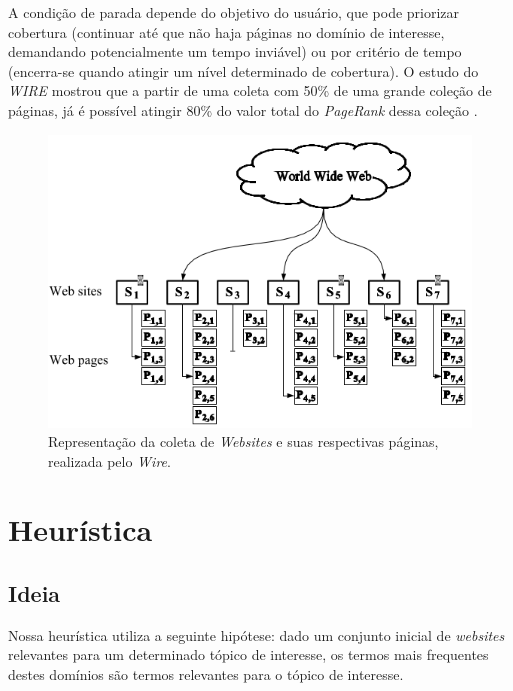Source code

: \documentclass[a4paper,12pt,titlepage]{article}
\begin{document}
A condição de parada depende do objetivo do usuário, que pode priorizar cobertura (continuar até que não haja páginas no domínio de interesse, demandando potencialmente um tempo inviável) ou por critério de tempo (encerra-se quando atingir um nível determinado de cobertura). O estudo do \textit{WIRE} mostrou que a partir de uma coleta com 50\% de uma grande coleção de páginas, já é possível atingir 80\% do valor total do \textit{PageRank} dessa coleção \cite{carlos}.

\begin{figure}[H]
     \centering
     \includegraphics[scale=0.5]{figures/harvester.png}
     \caption{Representação da coleta de \textit{Websites} e suas respectivas páginas, realizada pelo \textit{Wire}.}
     \label{bsp}
\end{figure}


\section{Heurística}

\subsection{Ideia}

Nossa heurística utiliza a seguinte hipótese: dado um conjunto inicial de \textit{websites} relevantes para um determinado tópico de interesse, os termos mais frequentes destes domínios são termos relevantes para o tópico de interesse. 
\end{document}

★ ★ ★ ★

_WHAT THE EXERCISE ASKS_: Write out the listing above again, exactly, but with no pictures in the copy.

_RESPONSE AREA_:
Source code

: \documentclass[a4paper,12pt,titlepage]{article}
\begin{document}
A condição de parada depende do objetivo do usuário, que pode priorizar cobertura (continuar até que não haja páginas no domínio de interesse, demandando potencialmente um tempo inviável) ou por critério de tempo (encerra-se quando atingir um nível determinado de cobertura). O estudo do \textit{WIRE} mostrou que a partir de uma coleta com 50\% de uma grande coleção de páginas, já é possível atingir 80\% do valor total do \textit{PageRank} dessa coleção \cite{carlos}.

\begin{figure}[H]
     \centering
     \includegraphics[scale=0.5]{figures/harvester.png}
     \caption{Representação da coleta de \textit{Websites} e suas respectivas páginas, realizada pelo \textit{Wire}.}
     \label{bsp}
\end{figure}


\section{Heurística}

\subsection{Ideia}

Nossa heurística utiliza a seguinte hipótese: dado um conjunto inicial de \textit{websites} relevantes para um determinado tópico de interesse, os termos mais frequentes destes domínios são termos relevantes para o tópico de interesse. 
\end{document}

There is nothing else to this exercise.